President pro tempore of the Oklahoma Senate
- In office 1975–1981
- Preceded by: James E. Hamilton
- Succeeded by: Marvin York

Member of the Oklahoma Senate for the 36th district
- In office 1965–1983
- Preceded by: Joe Bailey Cobb
- Succeeded by: Frank Rhodes

Member of the Oklahoma House of Representatives
- In office 1959–1963

Personal details
- Born: September 26, 1926 Perry, Oklahoma, U.S.
- Died: November 14, 2021 (aged 95) Oklahoma City, Oklahoma, U.S.
- Party: Democratic
- Spouse: Belva J. Prestidge

= Gene C. Howard =

American politician (1926–2021)

Gene C. Howard (September 26, 1926 – November 14, 2021) was an American politician in the state of Oklahoma.

==Biography==
Howard was born in 1926 in Perry, Oklahoma. He attended the University of Oklahoma, receiving a Bachelor of Laws degree in 1951, and is an attorney. He is also a veteran of World War II, serving in the United States Army in the Pacific Theater.

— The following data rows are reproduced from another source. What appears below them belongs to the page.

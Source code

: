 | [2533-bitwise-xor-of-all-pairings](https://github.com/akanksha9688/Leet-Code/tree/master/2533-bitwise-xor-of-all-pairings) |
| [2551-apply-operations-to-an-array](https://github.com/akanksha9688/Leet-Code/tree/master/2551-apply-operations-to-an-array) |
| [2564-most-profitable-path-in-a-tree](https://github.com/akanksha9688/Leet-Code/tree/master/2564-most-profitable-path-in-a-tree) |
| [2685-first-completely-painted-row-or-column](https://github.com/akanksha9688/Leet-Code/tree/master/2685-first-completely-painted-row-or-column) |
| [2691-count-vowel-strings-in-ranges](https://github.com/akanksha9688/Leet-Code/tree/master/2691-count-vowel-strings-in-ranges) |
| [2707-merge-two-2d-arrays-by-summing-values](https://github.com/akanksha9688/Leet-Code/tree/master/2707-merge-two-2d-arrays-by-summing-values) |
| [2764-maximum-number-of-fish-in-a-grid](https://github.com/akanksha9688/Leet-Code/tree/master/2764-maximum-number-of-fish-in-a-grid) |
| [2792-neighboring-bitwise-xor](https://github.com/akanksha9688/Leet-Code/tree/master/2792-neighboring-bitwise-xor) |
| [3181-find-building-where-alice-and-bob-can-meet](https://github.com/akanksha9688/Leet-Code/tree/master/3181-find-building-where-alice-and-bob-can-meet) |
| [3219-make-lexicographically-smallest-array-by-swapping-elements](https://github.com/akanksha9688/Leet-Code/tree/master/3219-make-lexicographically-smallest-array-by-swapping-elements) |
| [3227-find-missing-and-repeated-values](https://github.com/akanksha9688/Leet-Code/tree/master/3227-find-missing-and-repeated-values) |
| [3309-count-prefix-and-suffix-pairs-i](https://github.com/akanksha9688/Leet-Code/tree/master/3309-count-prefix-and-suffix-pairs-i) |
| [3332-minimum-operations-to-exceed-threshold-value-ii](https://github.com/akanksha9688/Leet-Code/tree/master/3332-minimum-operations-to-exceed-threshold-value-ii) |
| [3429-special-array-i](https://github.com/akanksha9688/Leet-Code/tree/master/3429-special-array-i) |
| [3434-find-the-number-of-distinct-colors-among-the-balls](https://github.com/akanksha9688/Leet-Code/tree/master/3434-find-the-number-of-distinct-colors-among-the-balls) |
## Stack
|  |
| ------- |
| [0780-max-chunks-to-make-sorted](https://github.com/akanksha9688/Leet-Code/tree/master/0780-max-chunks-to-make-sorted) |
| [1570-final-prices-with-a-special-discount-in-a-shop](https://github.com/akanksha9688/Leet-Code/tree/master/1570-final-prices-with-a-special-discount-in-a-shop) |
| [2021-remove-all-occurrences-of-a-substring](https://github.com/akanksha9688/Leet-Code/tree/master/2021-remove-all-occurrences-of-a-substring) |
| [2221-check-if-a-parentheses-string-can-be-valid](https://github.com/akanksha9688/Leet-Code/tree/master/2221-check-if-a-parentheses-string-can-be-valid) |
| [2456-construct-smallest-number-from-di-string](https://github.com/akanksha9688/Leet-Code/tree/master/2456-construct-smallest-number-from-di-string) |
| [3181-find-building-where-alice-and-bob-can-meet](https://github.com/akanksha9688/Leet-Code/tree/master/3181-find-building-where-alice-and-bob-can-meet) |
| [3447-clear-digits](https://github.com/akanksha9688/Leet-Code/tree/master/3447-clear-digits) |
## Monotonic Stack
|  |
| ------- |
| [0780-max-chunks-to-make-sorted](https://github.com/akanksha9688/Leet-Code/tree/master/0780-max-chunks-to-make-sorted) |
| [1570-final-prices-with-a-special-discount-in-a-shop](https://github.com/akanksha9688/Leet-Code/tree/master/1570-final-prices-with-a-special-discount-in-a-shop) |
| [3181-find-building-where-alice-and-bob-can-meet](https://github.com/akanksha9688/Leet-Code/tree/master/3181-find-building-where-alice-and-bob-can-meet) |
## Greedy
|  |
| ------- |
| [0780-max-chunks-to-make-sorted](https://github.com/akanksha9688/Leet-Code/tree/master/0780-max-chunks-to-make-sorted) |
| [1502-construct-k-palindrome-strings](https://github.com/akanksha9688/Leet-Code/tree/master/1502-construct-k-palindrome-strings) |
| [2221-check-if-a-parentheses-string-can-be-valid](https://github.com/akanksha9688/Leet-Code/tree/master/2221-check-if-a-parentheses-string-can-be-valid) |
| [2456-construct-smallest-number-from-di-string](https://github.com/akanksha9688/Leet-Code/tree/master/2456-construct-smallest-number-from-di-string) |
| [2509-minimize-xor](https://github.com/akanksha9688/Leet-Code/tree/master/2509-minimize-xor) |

He is married to Belva J. Prestidge; with her he has one child.

Howard was elected to the Oklahoma House of Representatives as a Democrat in 1959 and served until 1963. Two years later, Howard was elected to serve in Oklahoma State Senate for district 36, serving from 1965 to 1983; he also served as president pro tempore of the Senate from 1975 to 1981.

Howard died on November 14, 2021, at his home in Oklahoma City.